Exercise aim:
Write out the data in full, exactly as shown.
(Record set begins)
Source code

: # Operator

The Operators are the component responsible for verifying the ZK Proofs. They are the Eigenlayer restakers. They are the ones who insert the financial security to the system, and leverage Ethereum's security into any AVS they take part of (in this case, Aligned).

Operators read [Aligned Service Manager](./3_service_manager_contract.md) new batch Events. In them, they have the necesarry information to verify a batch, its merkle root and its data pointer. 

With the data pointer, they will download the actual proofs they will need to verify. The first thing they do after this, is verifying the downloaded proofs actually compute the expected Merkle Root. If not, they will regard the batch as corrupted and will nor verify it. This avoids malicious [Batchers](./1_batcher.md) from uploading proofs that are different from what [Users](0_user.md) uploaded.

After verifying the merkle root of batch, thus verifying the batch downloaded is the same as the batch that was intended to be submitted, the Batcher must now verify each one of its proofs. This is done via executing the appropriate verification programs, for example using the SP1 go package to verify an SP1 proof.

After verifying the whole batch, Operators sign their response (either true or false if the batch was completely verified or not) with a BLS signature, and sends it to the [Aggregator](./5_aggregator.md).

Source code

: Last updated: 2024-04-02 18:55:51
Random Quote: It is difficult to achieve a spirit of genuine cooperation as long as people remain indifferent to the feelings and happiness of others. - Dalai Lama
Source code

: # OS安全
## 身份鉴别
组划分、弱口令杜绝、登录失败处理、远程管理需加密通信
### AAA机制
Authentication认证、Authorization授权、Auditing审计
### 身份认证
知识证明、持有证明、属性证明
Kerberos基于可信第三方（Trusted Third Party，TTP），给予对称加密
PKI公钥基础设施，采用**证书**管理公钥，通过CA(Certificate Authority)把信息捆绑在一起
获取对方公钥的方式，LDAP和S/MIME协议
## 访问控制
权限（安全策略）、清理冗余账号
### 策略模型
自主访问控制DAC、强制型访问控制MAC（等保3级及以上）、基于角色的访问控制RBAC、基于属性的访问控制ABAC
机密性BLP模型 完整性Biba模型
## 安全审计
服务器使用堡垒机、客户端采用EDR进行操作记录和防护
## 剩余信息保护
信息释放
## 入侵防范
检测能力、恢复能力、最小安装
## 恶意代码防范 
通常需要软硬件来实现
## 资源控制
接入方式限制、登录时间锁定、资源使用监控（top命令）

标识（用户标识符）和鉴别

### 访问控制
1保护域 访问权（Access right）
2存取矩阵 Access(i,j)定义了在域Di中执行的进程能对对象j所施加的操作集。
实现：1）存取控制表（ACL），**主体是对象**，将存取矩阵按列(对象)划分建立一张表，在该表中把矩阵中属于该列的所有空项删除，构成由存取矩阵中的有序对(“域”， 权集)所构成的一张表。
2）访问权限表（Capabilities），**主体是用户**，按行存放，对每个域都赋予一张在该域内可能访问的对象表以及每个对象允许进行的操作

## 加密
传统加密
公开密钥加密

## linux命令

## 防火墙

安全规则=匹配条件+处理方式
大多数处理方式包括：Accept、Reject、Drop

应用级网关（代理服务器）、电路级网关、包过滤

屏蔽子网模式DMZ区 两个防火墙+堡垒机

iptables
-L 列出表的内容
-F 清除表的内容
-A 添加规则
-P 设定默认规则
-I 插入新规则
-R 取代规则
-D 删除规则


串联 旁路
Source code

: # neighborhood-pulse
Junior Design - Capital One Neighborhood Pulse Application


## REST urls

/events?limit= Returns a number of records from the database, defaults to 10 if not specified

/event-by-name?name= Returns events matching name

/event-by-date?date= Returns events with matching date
(Record set ends)
Solved exercise:
Source code

: # Operator

The Operators are the component responsible for verifying the ZK Proofs. They are the Eigenlayer restakers. They are the ones who insert the financial security to the system, and leverage Ethereum's security into any AVS they take part of (in this case, Aligned).

Operators read [Aligned Service Manager](./3_service_manager_contract.md) new batch Events. In them, they have the necesarry information to verify a batch, its merkle root and its data pointer. 

With the data pointer, they will download the actual proofs they will need to verify. The first thing they do after this, is verifying the downloaded proofs actually compute the expected Merkle Root. If not, they will regard the batch as corrupted and will nor verify it. This avoids malicious [Batchers](./1_batcher.md) from uploading proofs that are different from what [Users](0_user.md) uploaded.

After verifying the merkle root of batch, thus verifying the batch downloaded is the same as the batch that was intended to be submitted, the Batcher must now verify each one of its proofs. This is done via executing the appropriate verification programs, for example using the SP1 go package to verify an SP1 proof.

After verifying the whole batch, Operators sign their response (either true or false if the batch was completely verified or not) with a BLS signature, and sends it to the [Aggregator](./5_aggregator.md).

Source code

: Last updated: 2024-04-02 18:55:51
Random Quote: It is difficult to achieve a spirit of genuine cooperation as long as people remain indifferent to the feelings and happiness of others. - Dalai Lama
Source code

: # OS安全
## 身份鉴别
组划分、弱口令杜绝、登录失败处理、远程管理需加密通信
### AAA机制
Authentication认证、Authorization授权、Auditing审计
### 身份认证
知识证明、持有证明、属性证明
Kerberos基于可信第三方（Trusted Third Party，TTP），给予对称加密
PKI公钥基础设施，采用**证书**管理公钥，通过CA(Certificate Authority)把信息捆绑在一起
获取对方公钥的方式，LDAP和S/MIME协议
## 访问控制
权限（安全策略）、清理冗余账号
### 策略模型
自主访问控制DAC、强制型访问控制MAC（等保3级及以上）、基于角色的访问控制RBAC、基于属性的访问控制ABAC
机密性BLP模型 完整性Biba模型
## 安全审计
服务器使用堡垒机、客户端采用EDR进行操作记录和防护
## 剩余信息保护
信息释放
## 入侵防范
检测能力、恢复能力、最小安装
## 恶意代码防范 
通常需要软硬件来实现
## 资源控制
接入方式限制、登录时间锁定、资源使用监控（top命令）

标识（用户标识符）和鉴别

### 访问控制
1保护域 访问权（Access right）
2存取矩阵 Access(i,j)定义了在域Di中执行的进程能对对象j所施加的操作集。
实现：1）存取控制表（ACL），**主体是对象**，将存取矩阵按列(对象)划分建立一张表，在该表中把矩阵中属于该列的所有空项删除，构成由存取矩阵中的有序对(“域”， 权集)所构成的一张表。
2）访问权限表（Capabilities），**主体是用户**，按行存放，对每个域都赋予一张在该域内可能访问的对象表以及每个对象允许进行的操作

## 加密
传统加密
公开密钥加密

## linux命令

## 防火墙

安全规则=匹配条件+处理方式
大多数处理方式包括：Accept、Reject、Drop

应用级网关（代理服务器）、电路级网关、包过滤

屏蔽子网模式DMZ区 两个防火墙+堡垒机

iptables
-L 列出表的内容
-F 清除表的内容
-A 添加规则
-P 设定默认规则
-I 插入新规则
-R 取代规则
-D 删除规则


串联 旁路
Source code

: # neighborhood-pulse
Junior Design - Capital One Neighborhood Pulse Application


## REST urls

/events?limit= Returns a number of records from the database, defaults to 10 if not specified

/event-by-name?name= Returns events matching name

/event-by-date?date= Returns events with matching date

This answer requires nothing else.